Edge-Verhaltensweisen
Für Ihre CloudFront-Verteilung können mehrere Verhaltensweisen konfiguriert werden. Diese regeln, wie CloudFront Ihre Anfragen verarbeitet und welche Funktionen angewendet werden. Legen Sie fest, wie CloudFront Inhalte zwischenspeichert und mit Ihrem Ursprungsort kommuniziert. Geben Sie an, welche Header und Metadaten an Ihren Ursprungsort weitergeleitet werden sollen. Erstellen Sie Inhaltsvarianten mit flexibler Cacheschlüssel-Manipulation, Unterstützung für verschiedene Kompressionsmodi und andere Anpassungen. Dank integrierter Geräterkennung kann CloudFront den Gerätetyp (Desktop, Tablet, Smart TV oder Mobilgerät) erkennen und diese Informationen in Form neuer HTTP-Header an Ihre Anwendung übermitteln, um Inhaltsvarianten oder andere Antworten mühelos anpassen zu können. Amazon CloudFront kann auch den Standort des anfordernden Benutzers auf Landesebene bestimmen und so die Antwort weiter anpassen.

Wirtschaftlich

Preisoptionen für jede Nutzungsstufe
CloudFront bietet personalisierbare Preisoptionen, darunter Pay-as-you-go, das CloudFront-Sicherheitssparpaket und individuelle Preise. Das Pay-as-you-go-Preismodell ist einfach und es entsehen keine Vorabkosten. Wenn Sie auf der Suche nach einem Preisnachlass sind, empfehlen wir Ihnen das CloudFront-Sicherheitssparpaket, mit dem Sie bis zu 30 % Ihrer CloudFront-Rechnung im Austausch für eine monatliche Ausgabenverpflichtung bei einer Laufzeit von 1 Jahr sparen können. Das Sparpaket beinhaltet auch die kostenlose Nutzung von AWS WAF bis zu 10 % der monatlich festgelegten Ausgaben. Für Kunden, die bereit sind, bestimmte Mindest-Traffic-Verpflichtungen einzugehen (typischerweise 10 TB/Monat oder höher), bieten wir auch zusätzliche Rabatte mit Private-Committed-Preisen.
Weitere Informationen über die Preise von Amazon CloudFront.
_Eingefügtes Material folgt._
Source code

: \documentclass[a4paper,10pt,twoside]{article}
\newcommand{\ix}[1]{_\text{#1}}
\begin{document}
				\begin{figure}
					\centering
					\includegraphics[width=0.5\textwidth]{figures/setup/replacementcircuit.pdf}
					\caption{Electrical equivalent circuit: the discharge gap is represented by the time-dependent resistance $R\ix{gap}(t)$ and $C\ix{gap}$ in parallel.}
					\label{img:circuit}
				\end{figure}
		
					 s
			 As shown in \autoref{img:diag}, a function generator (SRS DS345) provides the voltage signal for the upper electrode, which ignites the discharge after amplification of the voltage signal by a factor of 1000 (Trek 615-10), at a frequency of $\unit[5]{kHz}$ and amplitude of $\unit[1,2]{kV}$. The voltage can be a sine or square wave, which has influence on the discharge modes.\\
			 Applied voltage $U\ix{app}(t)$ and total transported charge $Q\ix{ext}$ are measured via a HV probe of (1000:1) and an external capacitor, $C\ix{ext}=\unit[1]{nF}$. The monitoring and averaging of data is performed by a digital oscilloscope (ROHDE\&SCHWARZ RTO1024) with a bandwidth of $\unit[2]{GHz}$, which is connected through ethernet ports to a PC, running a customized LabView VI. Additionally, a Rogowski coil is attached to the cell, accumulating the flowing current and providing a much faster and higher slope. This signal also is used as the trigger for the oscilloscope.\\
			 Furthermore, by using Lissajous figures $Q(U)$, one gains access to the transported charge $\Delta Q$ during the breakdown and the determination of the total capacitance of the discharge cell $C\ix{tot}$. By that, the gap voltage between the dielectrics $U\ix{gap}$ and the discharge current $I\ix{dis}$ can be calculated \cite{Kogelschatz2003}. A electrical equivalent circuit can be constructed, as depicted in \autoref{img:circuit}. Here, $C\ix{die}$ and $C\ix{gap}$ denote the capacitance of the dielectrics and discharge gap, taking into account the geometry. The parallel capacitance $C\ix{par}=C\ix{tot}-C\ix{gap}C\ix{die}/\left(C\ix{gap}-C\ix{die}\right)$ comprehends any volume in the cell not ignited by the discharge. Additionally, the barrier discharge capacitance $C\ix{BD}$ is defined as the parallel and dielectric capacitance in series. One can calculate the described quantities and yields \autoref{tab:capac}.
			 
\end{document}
Kostenloser Datentransfer zwischen AWS Cloud-Services und Amazon CloudFront für Abrufe vom Ursprungsserver
Wenn AWS-Ursprünge wie Amazon S3, Amazon EC2 oder Elastic Load Balancing verwendet werden, fallen keine Gebühren für Daten an, die von Ursprüngen zu CloudFront-Edge-Standorten übertragen werden (diese Art der Datenübertragung wird als Abruf vom Ursprungsserver bezeichnet). Weitere Informationen über alle Funktionen von Amazon CloudFront finden Sie im Amazon CloudFront Developer Guide.

Reduzieren Sie die Betriebskosten von Ursprüngen
Nicht alle Ursprünge sind gleich, und einige beinhalten möglicherweise Prozesse wie Just-in-Time-Verpackungen, die pro GB rechenintensiver sind als das Abrufen von Inhalten aus dem Speicher. CloudFront stellt bereits regionale Edge-Caches ohne zusätzliche Kosten zur Verfügung, um die betriebliche Belastung Ihrer Ursprünge zu reduzieren und die Betriebskosten zu senken. Mit Origin Shield können Sie die Kosten der Ursprünge weiter senken, indem Sie die Anzahl der Ursprungsabrufe minimieren. Origin Shield bietet zentrales Caching, um die Cache-Trefferquoten zu optimieren und Anforderungen über Regionen hinweg zu reduzieren, was zu nur einer Ursprungsanforderung pro Objekt führt.